### EXERCISE DIRECTIONS
Within the records, which lines hold the string "matches"? Report each one by copying it.

### INPUT
------
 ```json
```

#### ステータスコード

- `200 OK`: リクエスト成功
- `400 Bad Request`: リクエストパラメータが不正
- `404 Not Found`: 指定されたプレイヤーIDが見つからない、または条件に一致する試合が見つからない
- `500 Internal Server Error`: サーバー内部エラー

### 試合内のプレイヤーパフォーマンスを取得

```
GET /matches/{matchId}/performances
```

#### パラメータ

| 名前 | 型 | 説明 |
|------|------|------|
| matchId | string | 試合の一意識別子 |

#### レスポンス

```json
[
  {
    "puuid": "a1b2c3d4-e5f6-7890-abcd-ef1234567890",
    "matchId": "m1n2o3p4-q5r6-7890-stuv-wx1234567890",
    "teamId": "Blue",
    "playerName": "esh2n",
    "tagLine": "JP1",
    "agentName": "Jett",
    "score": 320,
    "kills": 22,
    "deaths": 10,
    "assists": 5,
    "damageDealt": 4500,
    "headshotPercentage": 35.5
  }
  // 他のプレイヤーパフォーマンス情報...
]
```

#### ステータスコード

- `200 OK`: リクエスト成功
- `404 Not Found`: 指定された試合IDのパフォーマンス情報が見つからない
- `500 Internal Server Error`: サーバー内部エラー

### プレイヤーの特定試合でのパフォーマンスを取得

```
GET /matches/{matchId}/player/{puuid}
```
------
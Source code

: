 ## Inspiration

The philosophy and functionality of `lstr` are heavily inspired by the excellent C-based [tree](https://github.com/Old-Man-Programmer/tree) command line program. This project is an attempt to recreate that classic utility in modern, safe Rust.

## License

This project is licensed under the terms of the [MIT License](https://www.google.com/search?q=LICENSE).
------
### FINAL ANSWER
GET /matches/{matchId}/performances
GET /matches/{matchId}/player/{puuid}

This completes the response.